Context sensitive help is desirable but is not currently implemented. After having completed most of the implementation work, it will be easier to start working on this.
2.2 Data generators
Currently, dgMaster supports a number of simple, single value data generators:
Boolean,
Date,
String (random chars.),
Numerical types (Integer, Long, Float, Double),
SQL date, SQL time, timestamp,
English first names, last names, and full names,
Emails,
English text,
String values from user-defined lists (either retrieved sequentially, or randomly)
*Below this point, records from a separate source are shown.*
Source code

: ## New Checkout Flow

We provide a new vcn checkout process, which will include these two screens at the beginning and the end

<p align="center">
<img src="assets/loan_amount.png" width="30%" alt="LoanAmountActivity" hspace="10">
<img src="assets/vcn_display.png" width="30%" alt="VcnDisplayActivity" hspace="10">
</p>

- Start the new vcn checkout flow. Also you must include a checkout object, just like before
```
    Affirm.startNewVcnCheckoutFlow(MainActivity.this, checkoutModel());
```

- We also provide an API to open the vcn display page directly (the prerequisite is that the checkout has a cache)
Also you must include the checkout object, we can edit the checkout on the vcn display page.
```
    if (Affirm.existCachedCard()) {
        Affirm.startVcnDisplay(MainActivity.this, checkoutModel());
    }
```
Unique strings (for db keys),
Numerical increment values.
Understandably, many types of different data generators are missing. The list will be enriched in the long run. Data generators that need to be developed include generators based on mask fields, post codes of various countries, text and names of different languages, credit card numbers, social security numbers, and many more. However, the main feature of this application is that these generators can be easily implemented. Having as many generators as possible is nice and desirable, but is not a high priority as these can always be implemented anytime (also see dgMaster - developer’s guide).
2.3 Output format
At this moment, dgMaster is capable of producing random data in text format only (of course, support for database is high on the upgrades-list). Nevertheless, it offers the typical options such as aligning the fields, selecting the separator character or having fixed widths for each piece of data, etc.
3 Using the application
In order to be able to generate data, it is necessary to tweak the parameters of an existing data-generator definition and save these parameters for later use. Tweaking the parameters of a generator means providing special parameters for that specific generator. For example, for the boolean generator, the user is able to provide the percentage of true, false and null values. Similarly, for the integer data generator, the user can provide a custom distribution for the generated values; when it comes to the double data generator, the user can provide the precision and so on. Many times in this manual, as well as in the application, the terms randomiser and generator are used interchangeably.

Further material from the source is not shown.